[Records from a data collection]

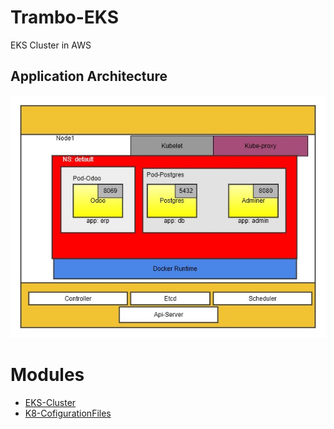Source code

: # Trambo-EKS
EKS Cluster in AWS

## Application Architecture
![alt text](Pictures/DiagramaDeployment7.jpg)

# Modules
- [EKS-Cluster](/EKS-Cluster)
- [K8-CofigurationFiles](/K8-ConfigurationFiles)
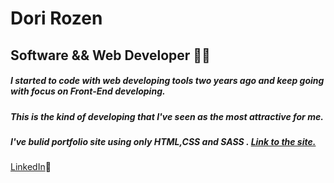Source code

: # Dori Rozen
## Software && Web Developer 🙋‍♂️
##### I started to code with web developing tools two years ago and keep going with focus on Front-End developing.
##### This is the kind of developing that I've seen as the most attractive for me.
##### I've bulid portfolio site using only HTML,CSS and SASS . <a href="https://doriroz.github.io/doriPersonalView/">Link to the site.</a> 
<a href="https://www.linkedin.com/in/Dori-Rozen/">LinkedIn</a>🔗
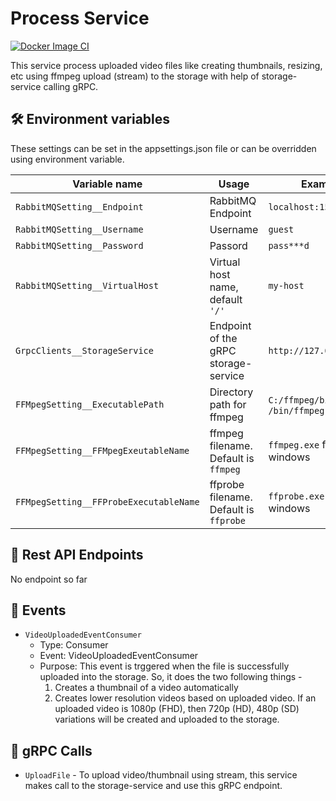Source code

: # Process Service

[![Docker Image CI](https://github.com/letslearn373/utube.process-service/actions/workflows/docker-image.yml/badge.svg)](https://github.com/letslearn373/utube.process-service/actions/workflows/docker-image.yml)

This service process uploaded video files like creating thumbnails, resizing, etc using ffmpeg  upload (stream) to the storage with help of storage-service calling gRPC.

## :hammer_and_wrench: Environment variables
These settings can be set in the appsettings.json file or can be overridden using environment variable.

| Variable name | Usage | Example |
| -------------- | ----- | ------- |
| `RabbitMQSetting__Endpoint` | RabbitMQ Endpoint | `localhost:15674` |
| `RabbitMQSetting__Username` | Username | `guest` |
| `RabbitMQSetting__Password` | Passord | `pass***d` |
| `RabbitMQSetting__VirtualHost` | Virtual host name, default `'/'` | `my-host` |
| `GrpcClients__StorageService` | Endpoint of the gRPC storage-service | `http://127.0.0.1:8080` |
| `FFMpegSetting__ExecutablePath` | Directory path for ffmpeg | `C:/ffmpeg/bin` or `/bin/ffmpeg` |
| `FFMpegSetting__FFMpegExeutableName` | ffmpeg filename. Default is `ffmpeg` | `ffmpeg.exe` for windows |
| `FFMpegSetting__FFProbeExecutableName` | ffprobe filename. Default is `ffprobe`| `ffprobe.exe` for windows |

## :speech_balloon: Rest API Endpoints
No endpoint so far

## :loudspeaker: Events
* `VideoUploadedEventConsumer` 
  * Type: Consumer
  * Event: VideoUploadedEventConsumer
  * Purpose: This event is trggered when the file is successfully uploaded into the storage. 
  So, it does the two following things -
      1. Creates a thumbnail of a video automatically
      1. Creates lower resolution videos based on uploaded video. If an uploaded video is 1080p (FHD),
      then 720p (HD), 480p (SD) variations will be created and uploaded to the storage.

## :dash: gRPC Calls
* `UploadFile` - To upload video/thumbnail using stream, this service makes call to the storage-service and use this gRPC endpoint.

### What the exercise asks
Pictures do not belong in the answer. Return the lines above starting at the one with "##### I've bulid" and ending at the one with "This service process", both kept, exactly.

### Task response
##### I've bulid portfolio site using only HTML,CSS and SASS . <a href="https://doriroz.github.io/doriPersonalView/">Link to the site.</a> 
<a href="https://www.linkedin.com/in/Dori-Rozen/">LinkedIn</a>🔗
Source code

: # Process Service

[![Docker Image CI](https://github.com/letslearn373/utube.process-service/actions/workflows/docker-image.yml/badge.svg)](https://github.com/letslearn373/utube.process-service/actions/workflows/docker-image.yml)

This service process uploaded video files like creating thumbnails, resizing, etc using ffmpeg  upload (stream) to the storage with help of storage-service calling gRPC.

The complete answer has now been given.